*** Block opens ***
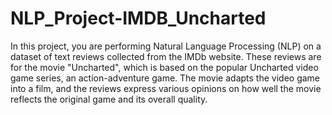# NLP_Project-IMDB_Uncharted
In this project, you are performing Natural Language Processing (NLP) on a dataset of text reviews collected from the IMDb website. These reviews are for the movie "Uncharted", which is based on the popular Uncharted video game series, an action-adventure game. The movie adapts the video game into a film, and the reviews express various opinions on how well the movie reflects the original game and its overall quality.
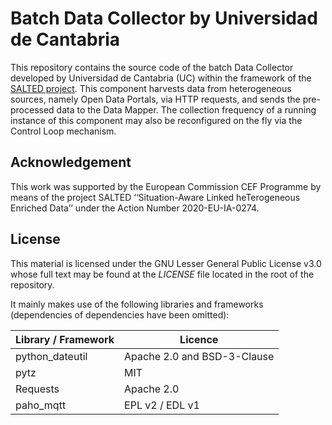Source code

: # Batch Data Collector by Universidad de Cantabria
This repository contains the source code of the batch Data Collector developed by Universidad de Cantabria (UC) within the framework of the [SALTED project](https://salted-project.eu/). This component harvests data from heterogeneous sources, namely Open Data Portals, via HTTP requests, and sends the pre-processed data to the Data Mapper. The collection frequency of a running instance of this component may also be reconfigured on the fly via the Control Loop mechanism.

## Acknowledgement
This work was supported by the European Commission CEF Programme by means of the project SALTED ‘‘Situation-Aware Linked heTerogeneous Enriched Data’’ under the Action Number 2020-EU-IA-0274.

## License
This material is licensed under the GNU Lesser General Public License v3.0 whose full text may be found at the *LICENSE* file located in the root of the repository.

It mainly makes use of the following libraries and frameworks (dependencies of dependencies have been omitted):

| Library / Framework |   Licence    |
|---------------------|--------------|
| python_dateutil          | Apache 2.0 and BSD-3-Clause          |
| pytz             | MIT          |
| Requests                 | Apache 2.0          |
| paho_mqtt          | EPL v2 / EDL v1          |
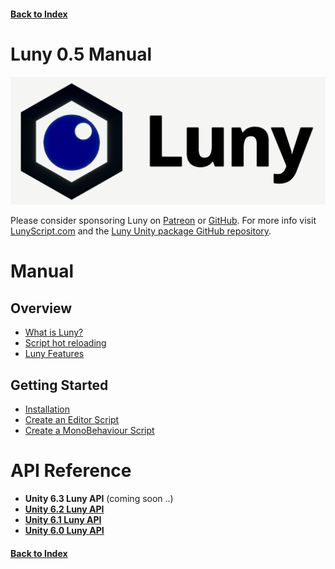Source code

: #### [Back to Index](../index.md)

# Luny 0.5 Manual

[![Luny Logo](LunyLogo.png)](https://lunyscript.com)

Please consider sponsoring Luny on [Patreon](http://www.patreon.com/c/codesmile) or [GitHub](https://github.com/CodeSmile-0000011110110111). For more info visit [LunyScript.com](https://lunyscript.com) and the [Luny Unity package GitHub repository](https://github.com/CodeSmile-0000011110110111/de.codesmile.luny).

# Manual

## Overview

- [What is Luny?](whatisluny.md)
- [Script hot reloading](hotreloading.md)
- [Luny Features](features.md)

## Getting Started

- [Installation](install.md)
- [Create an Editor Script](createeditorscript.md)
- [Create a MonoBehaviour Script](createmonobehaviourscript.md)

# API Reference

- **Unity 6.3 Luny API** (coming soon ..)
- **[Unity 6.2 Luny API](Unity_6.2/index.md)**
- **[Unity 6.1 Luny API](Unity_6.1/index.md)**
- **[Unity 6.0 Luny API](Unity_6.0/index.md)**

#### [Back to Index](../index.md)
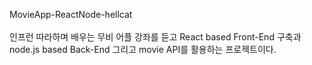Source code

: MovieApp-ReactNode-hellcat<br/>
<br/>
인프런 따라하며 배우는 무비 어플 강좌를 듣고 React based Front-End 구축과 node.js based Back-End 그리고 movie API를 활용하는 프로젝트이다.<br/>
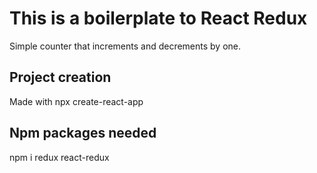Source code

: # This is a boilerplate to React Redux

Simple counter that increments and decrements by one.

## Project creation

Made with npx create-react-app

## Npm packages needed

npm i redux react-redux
*** Block closes ***
=== Assigned task ===
Set down every record once more, word for word, without pictures.

=== Task output ===
# NLP_Project-IMDB_Uncharted
In this project, you are performing Natural Language Processing (NLP) on a dataset of text reviews collected from the IMDb website. These reviews are for the movie "Uncharted", which is based on the popular Uncharted video game series, an action-adventure game. The movie adapts the video game into a film, and the reviews express various opinions on how well the movie reflects the original game and its overall quality.
Source code

: # Batch Data Collector by Universidad de Cantabria
This repository contains the source code of the batch Data Collector developed by Universidad de Cantabria (UC) within the framework of the [SALTED project](https://salted-project.eu/). This component harvests data from heterogeneous sources, namely Open Data Portals, via HTTP requests, and sends the pre-processed data to the Data Mapper. The collection frequency of a running instance of this component may also be reconfigured on the fly via the Control Loop mechanism.

## Acknowledgement
This work was supported by the European Commission CEF Programme by means of the project SALTED ‘‘Situation-Aware Linked heTerogeneous Enriched Data’’ under the Action Number 2020-EU-IA-0274.

## License
This material is licensed under the GNU Lesser General Public License v3.0 whose full text may be found at the *LICENSE* file located in the root of the repository.

It mainly makes use of the following libraries and frameworks (dependencies of dependencies have been omitted):

| Library / Framework |   Licence    |
|---------------------|--------------|
| python_dateutil          | Apache 2.0 and BSD-3-Clause          |
| pytz             | MIT          |
| Requests                 | Apache 2.0          |
| paho_mqtt          | EPL v2 / EDL v1          |
Source code

: #### [Back to Index](../index.md)

# Luny 0.5 Manual

[![Luny Logo](LunyLogo.png)](https://lunyscript.com)

Please consider sponsoring Luny on [Patreon](http://www.patreon.com/c/codesmile) or [GitHub](https://github.com/CodeSmile-0000011110110111). For more info visit [LunyScript.com](https://lunyscript.com) and the [Luny Unity package GitHub repository](https://github.com/CodeSmile-0000011110110111/de.codesmile.luny).

# Manual

## Overview

- [What is Luny?](whatisluny.md)
- [Script hot reloading](hotreloading.md)
- [Luny Features](features.md)

## Getting Started

- [Installation](install.md)
- [Create an Editor Script](createeditorscript.md)
- [Create a MonoBehaviour Script](createmonobehaviourscript.md)

# API Reference

- **Unity 6.3 Luny API** (coming soon ..)
- **[Unity 6.2 Luny API](Unity_6.2/index.md)**
- **[Unity 6.1 Luny API](Unity_6.1/index.md)**
- **[Unity 6.0 Luny API](Unity_6.0/index.md)**

#### [Back to Index](../index.md)
Source code

: MovieApp-ReactNode-hellcat<br/>
<br/>
인프런 따라하며 배우는 무비 어플 강좌를 듣고 React based Front-End 구축과 node.js based Back-End 그리고 movie API를 활용하는 프로젝트이다.<br/>
Source code

: # This is a boilerplate to React Redux

Simple counter that increments and decrements by one.

## Project creation

Made with npx create-react-app

## Npm packages needed

npm i redux react-redux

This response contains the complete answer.